This is my inaugural post for Marketing Wednesdays, inspired by MBA Mondays and Tech Tuesdays.  Please take it easy on me as this is the first in the lengthy series.  I would love all of your feedback, so please leave it in the comments section.  If you are goign to tweet this post, you can use the tag, #mktgwed.

I figured we’d jump right in and understand the role of marketing through the job description of the senior most level, the Chief Marketing Officer.

In almost every large corporation and as startups mature, they add a Chief Marketing Officer (herein referred to as “CMO”).  In early stage startups, this tends to be the founder and/or CEO.  The role of the CMO is expansive and changing but a common attribute of a CMO is to drive vision (sometimes of the CEO) and consensus on how the brand behaves and is portrayed both internally and externally within the marketplace.  Marketers have many strategies and tactics in their role that they can deploy to achieve this.  It could be everything from advertising thru customer service thru product innovation (and many other things).  No two CMO’s are similar and are generally biased by the organizations they spent their formative years at (i.e.
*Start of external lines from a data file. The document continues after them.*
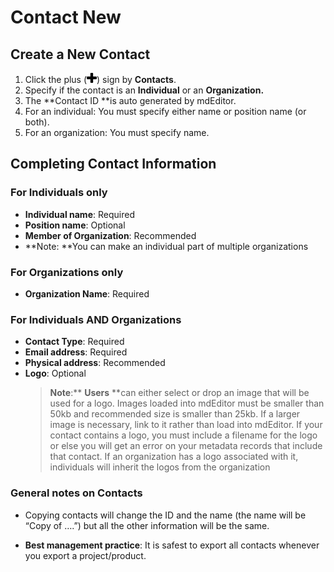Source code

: # Contact New

## Create a New Contact

1. Click the plus \(![](/assets/symbol_plus_16.png)\) sign by **Contacts**.
2. Specify if the contact is an **Individual** or an **Organization.**
3. The **Contact ID **is auto generated by mdEditor.
4. For an individual: You must specify either name or position name \(or both\).
5. For an organization: You must specify name.

## Completing Contact Information

### For Individuals only

* **Individual name**: Required
* **Position name**: Optional
* **Member of Organization**: Recommended
* **Note: **You can make an individual part of multiple organizations

### For Organizations only

* **Organization Name**: Required

### For Individuals AND Organizations

* **Contact Type**: Required
* **Email address**: Required
* **Physical address**: Recommended    
* **Logo**: Optional
  > **Note**:** **Users** **can either select or drop an image that will be used for a logo. Images loaded into mdEditor must be smaller than 50kb and recommended size is smaller than 25kb. If a larger image is necessary, link to it rather than load into mdEditor. If your contact contains a logo, you must include a filename for the logo or else you will get an error on your metadata records that include that contact. If an organization has a logo associated with it, individuals will inherit the logos from the organization

### General notes on Contacts

* Copying contacts will change the ID and the name \(the name will be “Copy of ….”\) but all the other information will be the same.

* **Best management practice**: It is safest to export all contacts whenever you export a project/product.




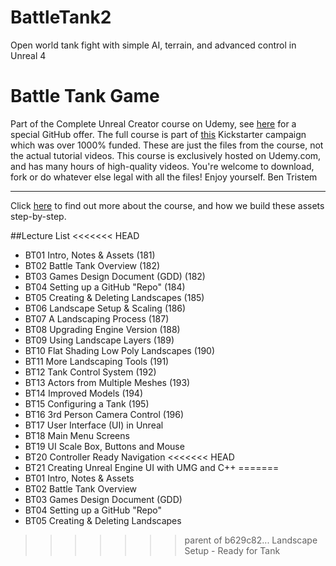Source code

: # BattleTank2
Open world tank fight with simple AI, terrain, and advanced control in Unreal 4
# Battle Tank Game
Part of the Complete Unreal Creator course on Udemy, see [here](https://www.udemy.com/unrealcourse?couponCode=GitHubSpecial) for a special GitHub offer. The full course is part of [this](https://www.kickstarter.com/projects/bentristem/learn-to-make-video-games-unreal-developer-course) Kickstarter campaign which was over 1000% funded.
These are just the files from the course, not the actual tutorial videos. This course is exclusively hosted on Udemy.com, and has many hours of high-quality videos.
You're welcome to download, fork or do whatever else legal with all the files!
Enjoy yourself.
Ben Tristem

---
Click [here](https://www.udemy.com/unrealcourse?couponCode=GitHubSpecial) to find out more about the course, and how we build these assets step-by-step.

##Lecture List
<<<<<<< HEAD
* BT01 Intro, Notes & Assets (181)
* BT02 Battle Tank Overview (182)
* BT03 Games Design Document (GDD) (182)
* BT04 Setting up a GitHub "Repo" (184)
* BT05 Creating & Deleting Landscapes (185)
* BT06 Landscape Setup & Scaling (186)
* BT07 A Landscaping Process (187)
* BT08 Upgrading Engine Version (188)
* BT09 Using Landscape Layers (189)
* BT10 Flat Shading Low Poly Landscapes (190)
* BT11 More Landscaping Tools (191)
* BT12 Tank Control System (192)
* BT13 Actors from Multiple Meshes (193)
* BT14 Improved Models (194)
* BT15 Configuring a Tank (195)
* BT16 3rd Person Camera Control (196)
* BT17 User Interface (UI) in Unreal
* BT18 Main Menu Screens
* BT19 UI Scale Box, Buttons and Mouse
* BT20 Controller Ready Navigation
<<<<<<< HEAD
* BT21 Creating Unreal Engine UI with UMG and C++
=======
* BT01 Intro, Notes & Assets
* BT02 Battle Tank Overview
* BT03 Games Design Document (GDD)
* BT04 Setting up a GitHub "Repo"
* BT05 Creating & Deleting Landscapes
>>>>>>> parent of b629c82... Landscape Setup - Ready for Tank
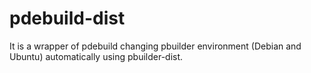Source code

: pdebuild-dist
=============

It is a wrapper of pdebuild changing pbuilder environment (Debian and Ubuntu) automatically using pbuilder-dist.
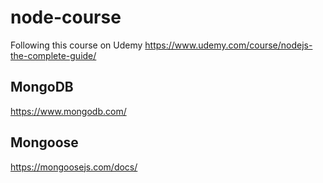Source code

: # node-course
Following this course on Udemy https://www.udemy.com/course/nodejs-the-complete-guide/ 

## MongoDB
https://www.mongodb.com/

## Mongoose
https://mongoosejs.com/docs/
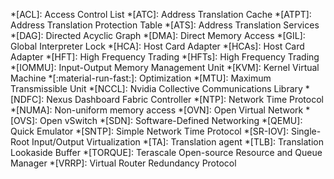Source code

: *[ACL]: Access Control List
*[ATC]: Address Translation Cache
*[ATPT]: Address Translation Protection Table
*[ATS]: Address Translation Services
*[DAG]: Directed Acyclic Graph
*[DMA]: Direct Memory Access
*[GIL]: Global Interpreter Lock
*[HCA]: Host Card Adapter
*[HCAs]: Host Card Adapter
*[HFT]: High Frequency Trading
*[HFTs]: High Frequency Trading
*[IOMMU]: Input-Output Memory Management Unit
*[KVM]: Kernel Virtual Machine
*[:material-run-fast:]: Optimization
*[MTU]: Maximum Transmissible Unit
*[NCCL]: Nvidia Collective Communications Library
*[NDFC]: Nexus Dashboard Fabric Controller
*[NTP]: Network Time Protocol
*[NUMA]: Non-uniform memory access
*[OVN]: Open Virtual Network
*[OVS]: Open vSwitch
*[SDN]: Software-Defined Networking
*[QEMU]: Quick Emulator
*[SNTP]: Simple Network Time Protocol
*[SR-IOV]: Single-Root Input/Output Virtualization
*[TA]: Translation agent
*[TLB]: Translation Lookaside Buffer
*[TORQUE]: Terascale Open-source Resource and Queue Manager
*[VRRP]: Virtual Router Redundancy Protocol
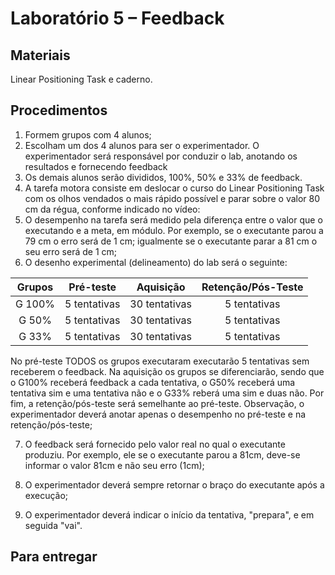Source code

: # Laboratório 5 – Feedback
## Materiais
Linear Positioning Task e caderno.
## Procedimentos
1. Formem grupos com 4 alunos;
2. Escolham um dos 4 alunos para ser o experimentador. O experimentador será responsável por conduzir o lab, anotando os resultados e fornecendo feedback
3. Os demais alunos serão divididos, 100%, 50% e 33% de feedback.
4. A tarefa motora consiste em deslocar o curso do Linear Positioning Task com os olhos vendados o mais rápido possível e parar sobre o valor 80 cm da régua, conforme indicado no vídeo:
5. O desempenho na tarefa será medido pela diferença entre o valor que o executando e a meta, em módulo. Por exemplo, se o executante parou a 79 cm o erro será de 1 cm; igualmente se o executante parar a 81 cm o seu erro será de 1 cm;
6. O desenho experimental (delineamento) do lab será o seguinte:

| Grupos | Pré-teste| Aquisição | Retenção/Pós-Teste |
|:-----------:|:-----------:|:-----------:|:-----------:|
|G 100% | 5 tentativas  | 30 tentativas  | 5 tentativas |
| G 50% | 5 tentativas  | 30 tentativas  |5 tentativas |
| G 33% | 5 tentativas  | 30 tentativas  |5 tentativas |

No pré-teste TODOS os grupos executaram executarão 5 tentativas sem receberem o feedback. Na aquisição os grupos se diferenciarão, sendo que o G100% receberá feedback a cada tentativa, o G50% receberá uma tentativa sim e uma tentativa não e o G33% reberá uma sim e duas não. Por fim, a retenção/pós-teste será semelhante ao pré-teste. Observação, o experimentador deverá anotar apenas o desempenho no pré-teste e na retenção/pós-teste;

7. O feedback será fornecido pelo valor real no qual o executante produziu. Por exemplo, ele se o executante parou a 81cm, deve-se informar o valor 81cm e não seu erro (1cm);

8. O experimentador deverá sempre retornar o braço do executante após a execução;

9. O experimentador deverá indicar o início da tentativa, "prepara", e em seguida "vai".

## Para entregar
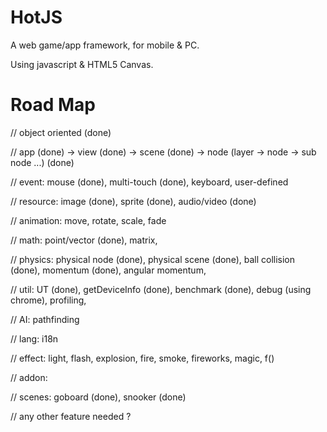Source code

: 
HotJS
=======

A web game/app framework, for mobile & PC.

Using javascript & HTML5 Canvas.

Road Map
========

// object oriented (done)
	
// app (done) -> view (done) -> scene (done) -> node (layer -> node -> sub node ...) (done)

// event: mouse (done), multi-touch (done), keyboard, user-defined

// resource: image (done), sprite (done), audio/video (done)

// animation: move, rotate, scale, fade

// math: point/vector (done), matrix,

// physics: physical node (done), physical scene (done), ball collision (done), momentum (done), angular momentum, 

// util: UT (done), getDeviceInfo (done), benchmark (done), debug (using chrome), profiling,

// AI: pathfinding

// lang: i18n

// effect: light, flash, explosion, fire, smoke, fireworks, magic, f()
	
// addon: 
	
// scenes: goboard (done), snooker (done)

// any other feature needed ?
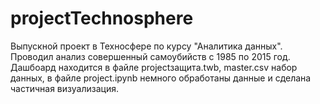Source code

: # projectTechnosphere
Выпускной проект в Техносфере по курсу "Аналитика данных". Проводил анализ совершенный самоубийств с 1985 по 2015 год.
Дашбоард находится в файле projectзащита.twb, 
master.csv набор данных,
в файле project.ipynb немного обработаны данные и сделана частичная визуализация.

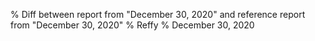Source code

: % Diff between report from "December 30, 2020" and reference report from "December 30, 2020"
% Reffy
% December 30, 2020

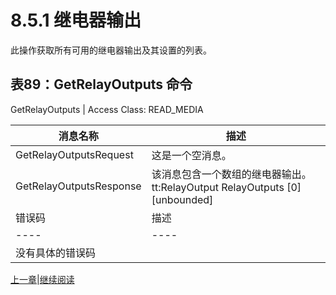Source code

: # 8.5.1 继电器输出

此操作获取所有可用的继电器输出及其设置的列表。

## 表89：GetRelayOutputs 命令

GetRelayOutputs | Access Class: READ_MEDIA

消息名称|描述
----|----
GetRelayOutputsRequest | 这是一个空消息。
GetRelayOutputsResponse | 该消息包含一个数组的继电器输出。tt:RelayOutput RelayOutputs [0][unbounded]
错误码|描述
----|----
 | 没有具体的错误码

[上一章](08.05.00.md)|[继续阅读](08.05.02.md)
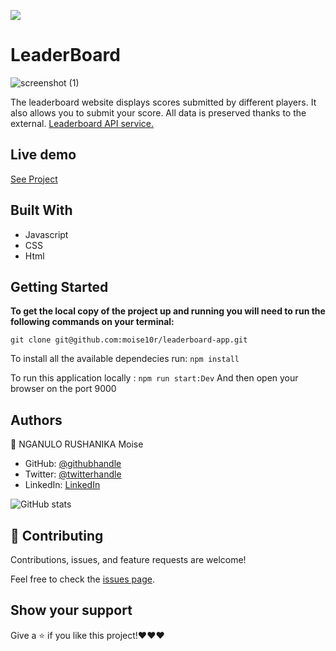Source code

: ![](https://img.shields.io/badge/Microverse-blueviolet)

# LeaderBoard

> 

![screenshot (1)](https://user-images.githubusercontent.com/57562869/127483906-77bbee81-5f64-4c3b-bfab-5402c0b20f1a.png)

The leaderboard website displays scores submitted by different players. It also allows you to submit your score. All data is preserved thanks to the external.
[Leaderboard API service.](https://www.notion.so/microverse/Leaderboard-API-service-24c0c3c116974ac49488d4eb0267ade3)
## Live demo
[See Project](https://moise10r.github.io/leaderboard-app/dist/)

## Built With

- Javascript
- CSS
- Html

## Getting Started

**To get the local copy of the project up and running you will need to run the following commands on your terminal:**

`git clone git@github.com:moise10r/leaderboard-app.git`

To install all the available dependecies run:
`npm install`

To run this application locally :
`npm run start:Dev`
And then open your browser on the port 9000


## Authors

👤 NGANULO RUSHANIKA Moise

- GitHub: [@githubhandle](https://github.com/moise10r)
- Twitter: [@twitterhandle](https://twitter.com/MRushanika)
- LinkedIn: [LinkedIn](https://www.linkedin.com/in/nganulo-rushanika-mo%C3%AFse-626139197/)

![GitHub stats](https://github-readme-stats.vercel.app/api?username=moise10r&show_icons=true&hide_border=true)
## 🤝 Contributing

Contributions, issues, and feature requests are welcome!

Feel free to check the [issues page](https://github.com/moise10r/Awesome_Book/issues).

## Show your support

Give a ⭐️ if you like this project!❤️❤️❤️

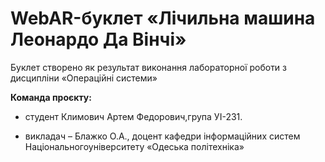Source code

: # WebAR-буклет «Лічильна машина Леонардо Да Вінчі» 

Буклет створено як результат виконання лабораторної роботи з дисципліни «Операційні системи»  

  **Команда проєкту:** 

- студент Климович Артем Федорович,група УІ-231.

- викладач – Блажко О.А., доцент кафедри інформаційних систем Національногоуніверситету «Одеська політехніка» 
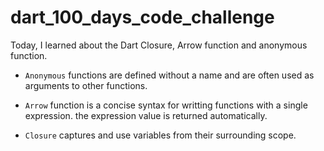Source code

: # dart_100_days_code_challenge

Today, I learned about the Dart Closure, Arrow function and anonymous function.

- `Anonymous` functions are defined without a name and are often used as arguments to other functions.

- `Arrow` function is a concise syntax for writting functions with a single expression. the expression value is returned automatically.

- `Closure` captures and use variables from their surrounding scope.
P&G, Unilever are very numbers oriented, so CMO’s tend to be heavily focused in research).

The Chief Marketing Officer does not act alone.  They are at the helm of an internal marketing team which may or may not liaison with one or multiple marketing and advertising agencies, which scale depending on the size of the corporation.  Some corporations do everything internally but many have agencies who act on their behalf.  In the coming weeks, we’ll discuss the role of agencies within the marketing world.

When talking to many of our CMO clients, they stress the major shift that’s occurring which has been lubricated by digital; the brand does not always rule the conversation.

Joe Tripodi leads global marketing, customer management and commercial leadership as Executive Vice President and Chief Marketing and Commercial Officer of the Coca-Cola Company.  He wrote a piece for the Harvard Business Review about how the role of the CMO has gone from purely counting impressions to (that plus) making sure consumers are having good experiences with his brand.

Marketing has changed dramatically since Doc Pemberton poured the world’s first glass of Coca-Cola in 1886. On May 8th, 2011, Coca-Cola and our fans around the world will celebrate our 125th anniversary. While I’ll be curious how many impressions our activities generate, I will look most closely to the expressions of our consumers as a better measure of our success in keeping the world’s most valuable brand relevant for the next 125 years.

In most organizations, the CMO reports into the President/CEO and participates on the executive team.  The lifespan of a CMO is typically less than 24 months as per performance around sales is generally attributed to the marketing of a product; so the easiest thing to do is to switch out the marketing leadership.

In forthcoming Marketing Wednesday’s, we’re going to dive into very specific things such as marketing plans, media plans, advertising agencies, paid/owned/earned, clients, procurement, etc.  The list is very, very long.  However, I chose to start with the Chief Marketing Officer since it’s the top role within marketing and oversees any and all of this.